When communicating non-nominal state it’s important to be consistent. A heavily logging
application that doesn’t follow strict logging levels provides the same amount, or even less
information than a non-logging application.

Because of this, it’s important to define the severity of events and messages that are related
to it; then use consistent log levels for them. This way users can select the amount of logging
themselves via --verbose flags or environment variables (like RUST_LOG ).

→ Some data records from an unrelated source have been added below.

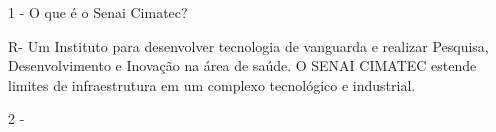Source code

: 1 - O que é o Senai Cimatec?

R- Um Instituto para desenvolver tecnologia de vanguarda e realizar Pesquisa, Desenvolvimento e Inovação na área de saúde. 
O SENAI CIMATEC estende limites de infraestrutura em um complexo tecnológico e industrial.

2 - 
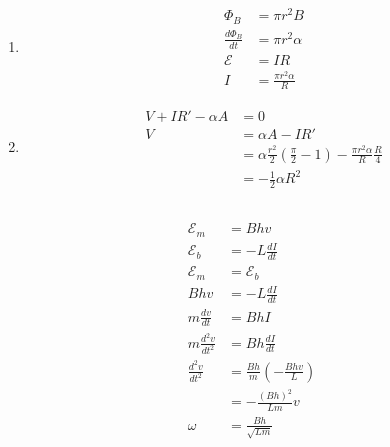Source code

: \documentclass{article}
\begin{document}
\subsection{}

\begin{enumerate}
  \item

        \begin{align*}
          \Phi_B               & = \pi r^2 B                \\
          \frac{d \Phi_B}{d t} & = \pi r^2 \alpha           \\
          \mathcal{E}          & = I R                      \\
          I                    & = \frac{\pi r^2 \alpha}{R}
        \end{align*}

  \item

        \begin{align*}
          V + I R' - \alpha A & = 0                                                                                            \\
          V                   & = \alpha A - I R'                                                                              \\
                              & = \alpha \frac{r^2}{2} \left( \frac{\pi}{2} - 1 \right) - \frac{\pi r^2 \alpha}{R} \frac{R}{4} \\
                              & = -\frac{1}{2} \alpha R^2
        \end{align*}
\end{enumerate}

\subsection{}

\begin{align*}
  \mathcal{E}_m         & = B h v                                         \\
  \mathcal{E}_b         & = -L \frac{d I}{d t}                            \\
  \mathcal{E}_m         & = \mathcal{E}_b                                 \\
  B h v                 & = -L \frac{d I}{d t}                            \\
  m \frac{d v}{d t}     & = B h I                                         \\
  m \frac{d^2 v}{d t^2} & = B h \frac{d I}{d t}                           \\
  \frac{d^2 v}{d t^2}   & = \frac{B h}{m} \left( -\frac{B h v}{L} \right) \\
                        & = -\frac{(B h)^2}{L m} v                        \\
  \omega                & = \frac{B h}{\sqrt{L m}}
\end{align*}
\end{document}
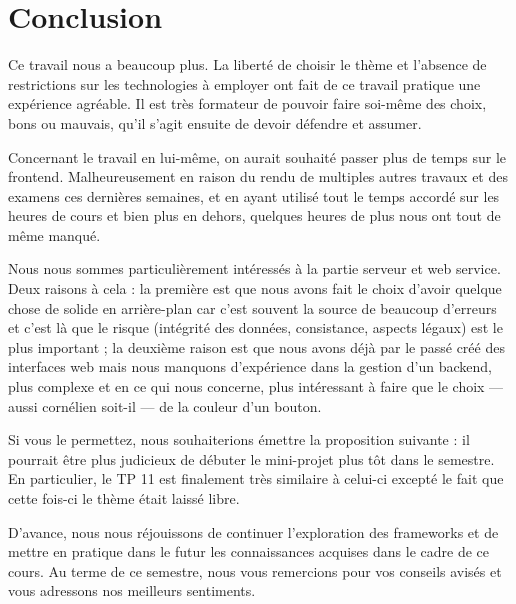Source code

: 
\section*{Conclusion}
Ce travail nous a beaucoup plus. La liberté de choisir le thème et l'absence de restrictions sur les technologies 
à employer
ont fait de ce travail pratique une expérience agréable. Il est très formateur de pouvoir faire soi-même des choix, 
bons ou mauvais, qu'il s'agit ensuite de devoir défendre et assumer.

Concernant le travail en lui-même, on aurait souhaité passer plus de temps sur le frontend. Malheureusement 
en raison du rendu de multiples autres travaux et des examens ces dernières semaines, et en ayant utilisé tout 
le temps accordé sur les heures de cours et bien plus en dehors, quelques heures de plus nous ont tout de même manqué.

Nous nous sommes particulièrement intéressés à la partie serveur et web service. 
Deux raisons à cela : la première est que nous avons fait le choix d'avoir quelque chose de solide en arrière-plan car c'est souvent la source de beaucoup d'erreurs et
c'est là que le risque (intégrité des données, consistance, aspects légaux) est le plus important ;
la deuxième raison est que nous avons déjà par le passé créé des interfaces web mais nous manquons
d'expérience dans la gestion d'un backend, plus complexe et en ce qui nous concerne, plus intéressant à faire
que le choix --- aussi cornélien soit-il --- de la couleur d'un bouton.

Si vous le permettez, nous souhaiterions émettre la proposition suivante : il pourrait être plus judicieux de débuter le mini-projet
plus tôt dans le semestre. En particulier, le TP 11 est finalement très similaire à celui-ci excepté le fait que cette
fois-ci le thème était laissé libre.

D'avance, nous nous réjouissons de continuer l'exploration des frameworks et de mettre en pratique 
dans le futur 
les connaissances acquises dans le cadre de ce cours. Au terme de ce semestre, nous vous 
remercions pour vos conseils avisés et vous adressons nos meilleurs sentiments.
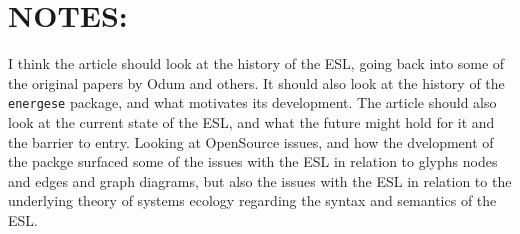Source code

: \section{NOTES:}

I think the article should look at the history of the ESL, going back into some of the original papers by Odum and others. It should also look at the history of the \texttt{energese} package, and what motivates its development. The article should also look at the current state of the ESL, and what the future might hold for it and the barrier to entry. Looking at OpenSource issues, and how the dvelopment of the packge surfaced some of the issues with the ESL in relation to glyphs nodes and edges and graph diagrams, but also the issues with the ESL in relation to the underlying theory of systems ecology regarding the syntax and semantics of the ESL. 

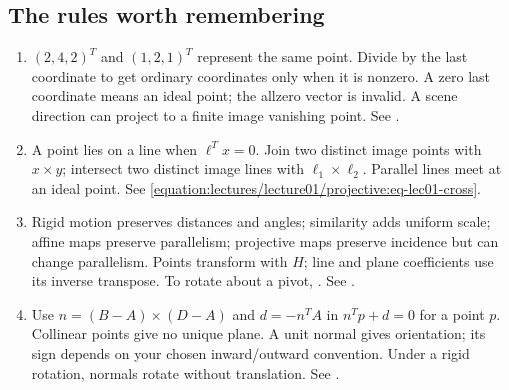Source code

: \documentclass[letterpaper,11pt,english,openany,oneside]{jupyterBook}
\begin{document}
\subsection{The rules worth remembering}
\label{\detokenize{lectures/lecture01/tldr:the-rules-worth-remembering}}\begin{enumerate}
%
\item {}
\sphinxAtStartPar
{} \((2,4,2)^T\) and \((1,2,1)^T\) represent the same point. Divide by the last coordinate to get ordinary coordinates only when it is nonzero. A zero last coordinate means an ideal point; the all\sphinxhyphen{}zero vector is invalid. A scene direction can project to a finite image vanishing point. See {\hyperref[\detokenize{lectures/lecture01/projective:lec01-projective}]{}}.

\item {}
\sphinxAtStartPar
{} A point lies on a line when \(\ell^Tx=0\). Join two distinct image points with \(x\times y\); intersect two distinct image lines with \(\ell_1\times\ell_2\). Parallel lines meet at an ideal point. See \eqref{equation:lectures/lecture01/projective:eq-lec01-cross}.

\item {}
\sphinxAtStartPar
{} Rigid motion preserves distances and angles; similarity adds uniform scale; affine maps preserve parallelism; projective maps preserve incidence but can change parallelism. Points transform with \(H\); line and plane coefficients use its inverse transpose. To rotate about a pivot, . See {\hyperref[\detokenize{lectures/lecture01/transformations:lec01-transformations}]{}}.

\item {}
\sphinxAtStartPar
{} Use \(n=(B-A)\times(D-A)\) and \(d=-n^TA\) in \(n^Tp+d=0\) for a point \(p\). Collinear points give no unique plane. A unit normal gives orientation; its sign depends on your chosen inward/outward convention. Under a rigid rotation, normals rotate without translation. See {\hyperref[\detokenize{lectures/lecture01/planes-lines:lec01-planes}]{}}.


\end{enumerate}
\end{document}
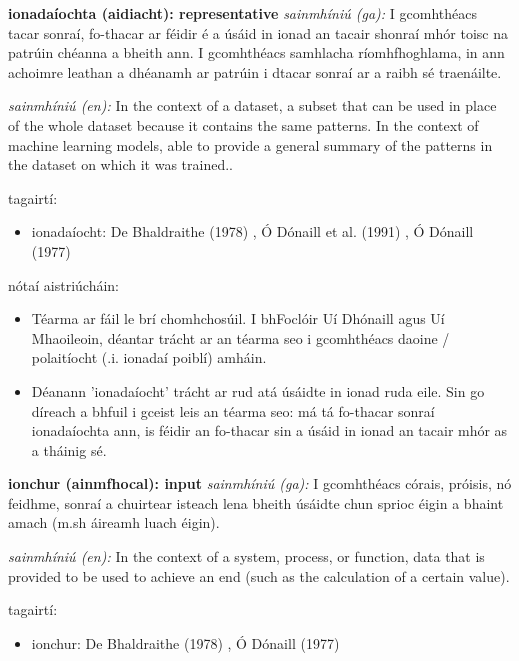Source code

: \documentclass{article}
\begin{document}
\textbf{ionadaíochta (aidiacht): representative}
\textit{sainmhíniú (ga):} I gcomhthéacs tacar sonraí, fo-thacar ar féidir é a úsáid in ionad an tacair shonraí mhór toisc na patrúin chéanna a bheith ann. I gcomhthéacs samhlacha ríomhfhoghlama, in ann achoimre leathan a dhéanamh ar patrúin i dtacar sonraí ar a raibh sé traenáilte.

\textit{sainmhíniú (en):} In the context of a dataset, a subset that can be used in place of the whole dataset because it contains the same patterns. In the context of machine learning models, able to provide a general summary of the patterns in the dataset on which it was trained..

tagairtí:
\begin{itemize}
	\item ionadaíocht: De Bhaldraithe (1978) \cite{de-bhaldraithe}, Ó Dónaill et al. (1991) \cite{focloir-beag}, Ó Dónaill (1977) \cite{odonaill}
\end{itemize}

nótaí aistriúcháin:
\begin{itemize}
	\item Téarma ar fáil le brí chomhchosúil. I bhFoclóir Uí Dhónaill agus Uí Mhaoileoin, déantar trácht ar an téarma seo i gcomhthéacs daoine / polaitíocht (.i. ionadaí poiblí) amháin.
	\item Déanann 'ionadaíocht' trácht ar rud atá úsáidte in ionad ruda eile. Sin go díreach a bhfuil i gceist leis an téarma seo: má tá fo-thacar sonraí ionadaíochta ann, is féidir an fo-thacar sin a úsáid in ionad an tacair mhór as a tháinig sé.
\end{itemize}


\textbf{ionchur (ainmfhocal): input}
\textit{sainmhíniú (ga):} I gcomhthéacs córais, próisis, nó feidhme, sonraí a chuirtear isteach lena bheith úsáidte chun sprioc éigin a bhaint amach (m.sh áireamh luach éigin).

\textit{sainmhíniú (en):} In the context of a system, process, or function, data that is provided to be used to achieve an end (such as the calculation of a certain value).

tagairtí:
\begin{itemize}
	\item ionchur: De Bhaldraithe (1978) \cite{de-bhaldraithe}, Ó Dónaill (1977) \cite{odonaill}
\end{itemize}
\end{document}
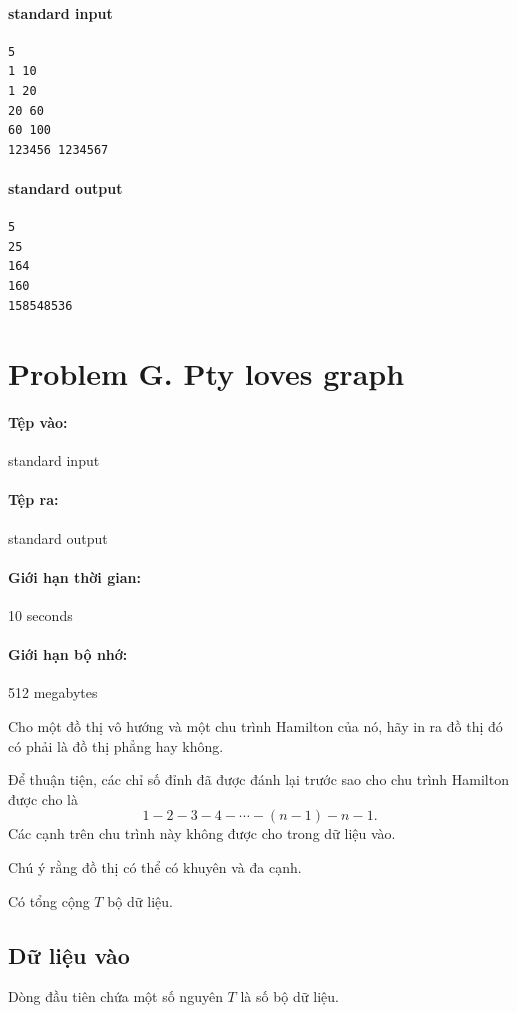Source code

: \documentclass[11pt]{article}
\begin{document}
\paragraph{standard input}
\begin{verbatim}
5
1 10
1 20
20 60
60 100
123456 1234567
\end{verbatim}

\paragraph{standard output}
\begin{verbatim}
5
25
164
160
158548536
\end{verbatim}

\section{Problem G. Pty loves graph}

\paragraph{Tệp vào:} standard input
\paragraph{Tệp ra:} standard output
\paragraph{Giới hạn thời gian:} 10 seconds
\paragraph{Giới hạn bộ nhớ:} 512 megabytes

Cho một đồ thị vô hướng và một chu trình Hamilton của nó, hãy in ra đồ thị đó
có phải là đồ thị phẳng hay không.

Để thuận tiện, các chỉ số đỉnh đã được đánh lại trước sao cho chu trình
Hamilton được cho là
\[
  1-2-3-4-\cdots-(n-1)-n-1.
\]
Các cạnh trên chu trình này không được cho trong dữ liệu vào.

Chú ý rằng đồ thị có thể có khuyên và đa cạnh.

Có tổng cộng \(T\) bộ dữ liệu.

\subsection*{Dữ liệu vào}

Dòng đầu tiên chứa một số nguyên \(T\) là số bộ dữ liệu.
\end{document}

The commonly used log crate defines the following levels (ordered by increasing severity):

trace
debug
info
warning
error

It’s a good idea to think of info as the default log level. Use it for, well, informative output.
(Some applications that lean towards a more quiet output style might only show warnings
and errors by default.)
Additionally, it’s always a good idea to use similar prefixes and sentence structure across log
messages, making it easy to use a tool like grep to filter for them. A message should
provide enough context by itself to be useful in a filtered log while not being too verbose at
the same time.

Example log statements

error: could not find `Cargo.toml` in `/home/you/project/`

=> Downloading repository index


=> Downloading packages...

The following log output is taken from wasm-pack:

[1/7] Adding WASM target...


[2/7] Compiling to WASM...
[3/7] Creating a pkg directory...
[4/7] Writing a package.json...
> [WARN]: Field `description` is missing from Cargo.toml. It is not necessary,
but recommended
> [WARN]: Field `repository` is missing from Cargo.toml. It is not necessary,
but recommended
> [WARN]: Field `license` is missing from Cargo.toml. It is not necessary, but
recommended
[5/7] Copying over your README...
> [WARN]: origin crate has no README
[6/7] Installing WASM-bindgen...
> [INFO]: wasm-bindgen already installed
[7/7] Running WASM-bindgen...
Done in 1 second

When panicking
One aspect often forgotten is that your program also outputs something when it crashes. In
Rust, “crashes” are most often “panics” (i.e., “controlled crashing” in contrast to “the
operating system killed the process”). By default, when a panic occurs, a “panic handler” will
print some information to the console.

For example, if you create a new binary project with cargo new --bin foo and replace the
content of fn main with panic!("Hello World") , you get this when you run your program:

thread 'main' panicked at 'Hello, world!', src/main.rs:2:5


note: Run with `RUST_BACKTRACE=1` for a backtrace.

This is useful information to you, the developer. (Surprise: the program crashed because of
line 2 in your main.rs file). But for a user who doesn’t even have access to the source code,
this is not very valuable. In fact, it most likely is just confusing. That’s why it’s a good idea to
add a custom panic handler, that provides a bit more end-user focused output.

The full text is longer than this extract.